However, the never-ending cycle continues. As Bandura explained, school is a place where children develop self-efficacy and competencies to acquire knowledge and problem-solving skills to effectively participate in society (Bandura, 1994).

The more self-efficacy and embracing teachers are, the more self-efficacy they can instill on their students.

 

Art, Education, and Self-Efficacy

We human beings are born with senses that help us navigate this World and find our place via connections and extensions from the self, we educate ourselves through modeling. This field of awareness/consciousness allows us to find patterns and connections using our senses, by seeing and engaging with others through our use of language be it verbal, visual or modeled. As we gain more input we develop a series of patterns that in turn build up and make up the knowledge we utilize to navigate ourselves within the World. From the series of patterns we acquire, we then obtain a perceived self efficacy, how we believe we perform, how we feel, how we are motivated and how we think about ourselves determine how we behave cognitively, affectively and motivationally which are all dependent on our pattern of experiences and those modeled. As McLuhan stated, “technology is an extension of us (McLuhan,1964),” we find connections and patterns to those similar to our own via the internet, technology has just sped up the process, distance and extended our potential power to developing those connections/extensions.

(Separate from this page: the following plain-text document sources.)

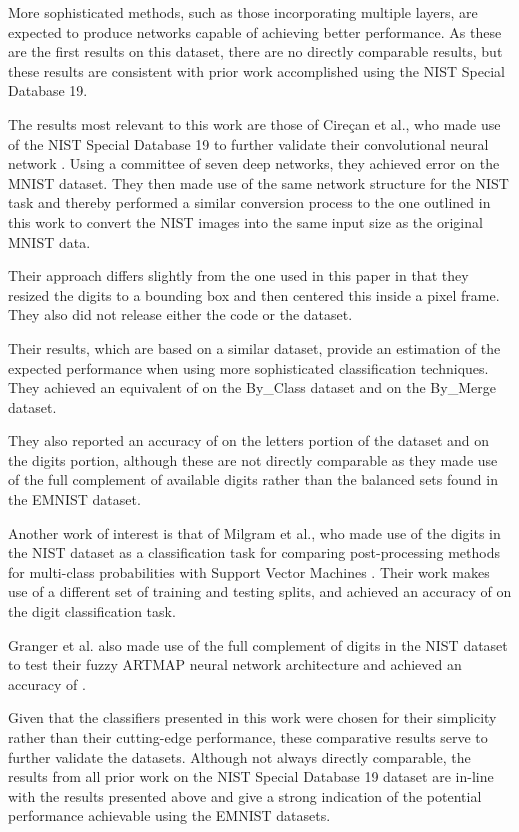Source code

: \documentclass[conference]{IEEEtran}
\begin{document}
More sophisticated methods, such as those incorporating multiple layers, are expected to produce networks capable of achieving better performance. As these are the first results on this dataset, there are no directly comparable results, but these results are consistent with prior work accomplished using the NIST Special Database 19.

The results most relevant to this work are those of Cire\c{c}an et al., who made use of the NIST Special Database 19 to further validate their convolutional neural network \cite{Ciresan2011}. Using a committee of seven deep networks, they achieved  error on the MNIST dataset. They then made use of the same network structure for the NIST task and thereby performed a similar conversion process to the one outlined in this work to convert the NIST images into the same input size as the original MNIST data. 

Their approach differs slightly from the one used in this paper in that they resized the digits to a  bounding box and then centered this inside a  pixel frame. They also did not release either the code or the dataset. 

Their results, which are based on a similar dataset, provide an estimation of the expected performance when using more sophisticated classification techniques. They achieved an equivalent of  on the By\_Class dataset and  on the By\_Merge dataset. 

They also reported an accuracy of  on the letters portion of the dataset and  on the digits portion, although these are not directly comparable as they made use of the full complement of available digits rather than the balanced sets found in the EMNIST dataset.

Another work of interest is that of Milgram et al., who made use of the digits in the NIST dataset as a classification task for comparing post-processing methods for multi-class probabilities with Support Vector Machines \cite{Milgram2005}. Their work makes use of a different set of training and testing splits, and achieved an accuracy of  on the digit classification task. 

Granger et al. also made use of the full complement of digits in the NIST dataset to test their fuzzy ARTMAP neural network architecture \cite{Granger2007} and achieved an accuracy of . 

Given that the classifiers presented in this work were chosen for their simplicity rather than their cutting-edge performance, these comparative results serve to further validate the datasets. Although not always directly comparable, the results from all prior work on the NIST Special Database 19 dataset are in-line with the results presented above and give a strong indication of the potential performance achievable using the EMNIST datasets.
\end{document}
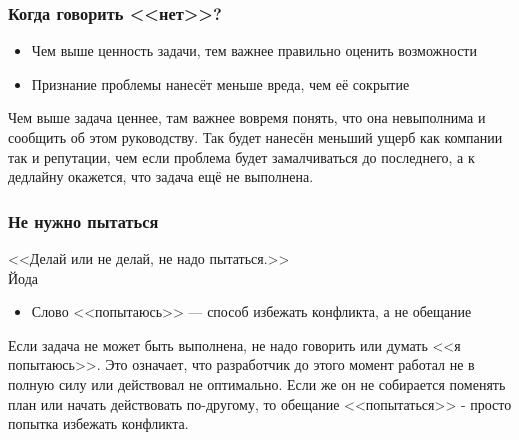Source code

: \documentclass{../industrial-development}
\begin{document}
\begin{frame} \frametitle{Когда говорить <<нет>>?}
  \begin{itemize}
  \item Чем выше ценность задачи, тем важнее правильно оценить возможности
	\item Признание проблемы нанесёт меньше вреда, чем её сокрытие
  \end{itemize}
\end{frame}
\lecturenotes
Чем выше задача ценнее, там важнее вовремя понять, что она невыполнима и сообщить об этом руководству.
Так будет нанесён меньший ущерб как компании так и репутации, чем если проблема будет замалчиваться до последнего, а к дедлайну окажется, что задача ещё не выполнена.

\begin{frame} \frametitle{Не нужно пытаться}
\begin{flushright}
<<Делай или не делай, не надо пытаться.>>\\
Йода
\end{flushright}
  \begin{itemize}
  \item Слово <<попытаюсь>> --- способ избежать конфликта, а не обещание
  \end{itemize}
\end{frame}
\lecturenotes
Если задача не может быть выполнена, не надо говорить или думать <<я попытаюсь>>.
Это означает, что разработчик до этого момент работал не в полную силу или действовал не оптимально.
Если же он не собирается поменять план или начать действовать по-другому, то обещание <<попытаться>> - просто попытка избежать конфликта.
\end{document}
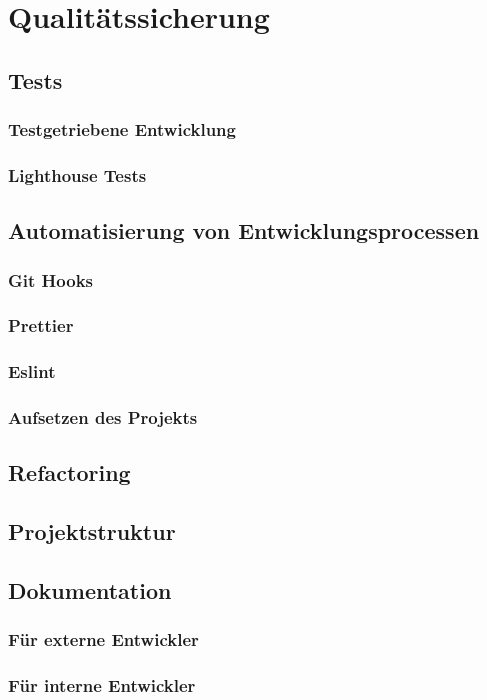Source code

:\chapter{Qualitätssicherung}

\section{Tests}

\subsection{Testgetriebene Entwicklung}

\subsection{Lighthouse Tests}

\section{Automatisierung von Entwicklungsprocessen}
\subsection{Git Hooks}
\subsection{Prettier}
\subsection{Eslint}
\subsection{Aufsetzen des Projekts}

\section{Refactoring}

\section{Projektstruktur}

\section{Dokumentation}
\subsection{Für externe Entwickler}
\subsection{Für interne Entwickler}
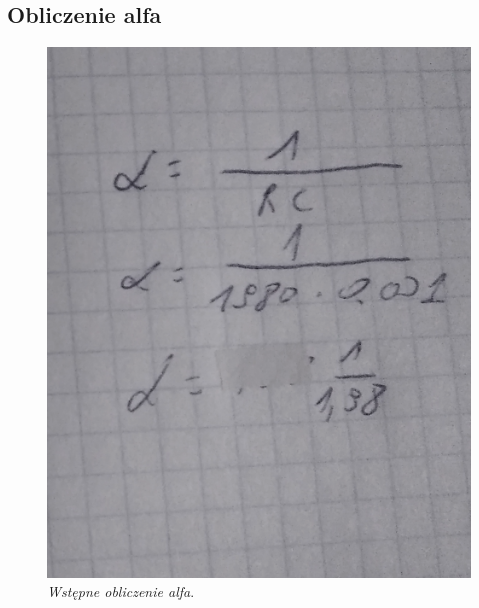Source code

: \documentclass[12pt,oneside,a4paper]{book} %
\begin{document}








\subsection{Obliczenie alfa}

\begin{figure}[h]
\begin{center} 

\includegraphics[scale=0.7]{./images/02.PNG}

\caption{\textit{Wstępne obliczenie alfa}.\newline }
\label{rys:logoup}
\end{center}
\end{figure}
\end{document}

The pattern of life is a growth process. Technology has only induced more area that an individual can be exposed to and navigate. So we must use technology wisely, as with driving a car super fast we must use extra caution maneuvering our vehicle, we in turn must use self regulation when using technology, as it allows us to expand our knowledge base at incredible distances and speeds. “ Most images of reality on which we base our actions are really based on vicarious experience (Bandura,1995).” For the most part knowledge is gained through vicarious experience and that is where and when we develop self-efficacy through imagery, seeing the model.

Art is a language. Art is quality. Art defines as a quality of communication. Art is subjective. Art is created with intention. Since Art is subjective many times the intention is unknown to the viewer. How is it an artwork still speaks to a viewer after centuries? Art has been in existence since the beginning of Human Life and visually dialogues with the viewer even over generations and always communicates to that individual/viewer subjectively information that connects to an individual’s’ or a society’s’ life patterns. Panofsky has stated, “We actually read what we see according to the manner in which objects and events were expressed by forms under varying historical conditions.”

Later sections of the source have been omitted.